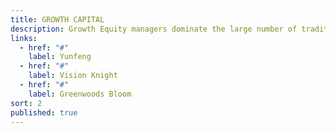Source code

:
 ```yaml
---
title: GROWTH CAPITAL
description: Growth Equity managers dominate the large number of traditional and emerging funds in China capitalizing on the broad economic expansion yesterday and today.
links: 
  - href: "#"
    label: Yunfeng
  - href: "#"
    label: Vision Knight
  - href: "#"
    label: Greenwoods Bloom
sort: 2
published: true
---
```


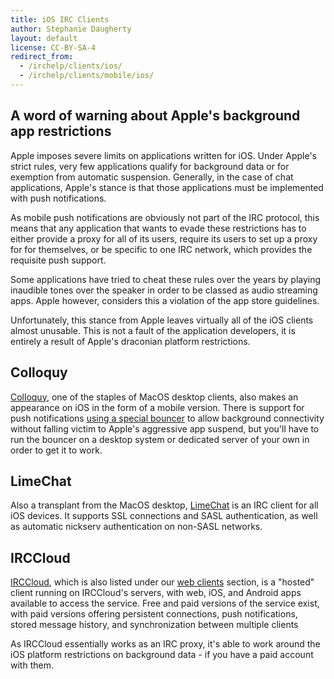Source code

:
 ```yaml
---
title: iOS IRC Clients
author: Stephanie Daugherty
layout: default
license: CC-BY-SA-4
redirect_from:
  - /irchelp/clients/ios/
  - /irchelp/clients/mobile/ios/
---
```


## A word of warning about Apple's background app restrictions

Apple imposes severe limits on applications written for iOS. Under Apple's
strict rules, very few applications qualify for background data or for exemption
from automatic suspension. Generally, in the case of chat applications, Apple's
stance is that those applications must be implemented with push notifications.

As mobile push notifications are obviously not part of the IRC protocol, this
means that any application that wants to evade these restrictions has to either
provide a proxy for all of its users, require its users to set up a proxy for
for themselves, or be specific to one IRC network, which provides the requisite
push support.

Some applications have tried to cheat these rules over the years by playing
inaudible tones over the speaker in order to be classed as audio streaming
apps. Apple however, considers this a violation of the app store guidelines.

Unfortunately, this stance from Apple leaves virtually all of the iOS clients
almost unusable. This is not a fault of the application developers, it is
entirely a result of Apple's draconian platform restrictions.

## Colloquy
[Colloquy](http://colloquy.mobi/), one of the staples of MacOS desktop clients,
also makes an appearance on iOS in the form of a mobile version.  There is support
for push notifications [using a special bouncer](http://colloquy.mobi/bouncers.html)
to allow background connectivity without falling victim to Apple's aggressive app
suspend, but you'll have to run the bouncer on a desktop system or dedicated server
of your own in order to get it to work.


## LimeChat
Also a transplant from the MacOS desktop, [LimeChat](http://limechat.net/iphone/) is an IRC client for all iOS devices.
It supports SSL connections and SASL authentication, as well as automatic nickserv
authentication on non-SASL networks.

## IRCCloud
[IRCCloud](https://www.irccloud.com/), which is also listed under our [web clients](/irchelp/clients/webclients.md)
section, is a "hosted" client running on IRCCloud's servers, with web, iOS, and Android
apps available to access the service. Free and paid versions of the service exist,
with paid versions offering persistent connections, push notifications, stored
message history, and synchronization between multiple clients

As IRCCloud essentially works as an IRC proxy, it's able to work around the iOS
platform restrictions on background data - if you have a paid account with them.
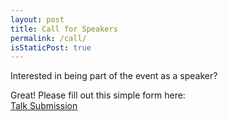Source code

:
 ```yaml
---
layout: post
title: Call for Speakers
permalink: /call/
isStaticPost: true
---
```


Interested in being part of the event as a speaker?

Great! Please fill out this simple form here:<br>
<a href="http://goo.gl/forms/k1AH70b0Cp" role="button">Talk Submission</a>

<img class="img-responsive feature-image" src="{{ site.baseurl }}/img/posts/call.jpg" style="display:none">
+ + +
### ACTION ITEM
Word for word, restate the lines of the data above that fall between the line holding "## LimeChat" and the line holding "apps available to", inclusive, and no other lines.

### TASK OUTPUT
## LimeChat
Also a transplant from the MacOS desktop, [LimeChat](http://limechat.net/iphone/) is an IRC client for all iOS devices.
It supports SSL connections and SASL authentication, as well as automatic nickserv
authentication on non-SASL networks.

## IRCCloud
[IRCCloud](https://www.irccloud.com/), which is also listed under our [web clients](/irchelp/clients/webclients.md)
section, is a "hosted" client running on IRCCloud's servers, with web, iOS, and Android
apps available to access the service. Free and paid versions of the service exist,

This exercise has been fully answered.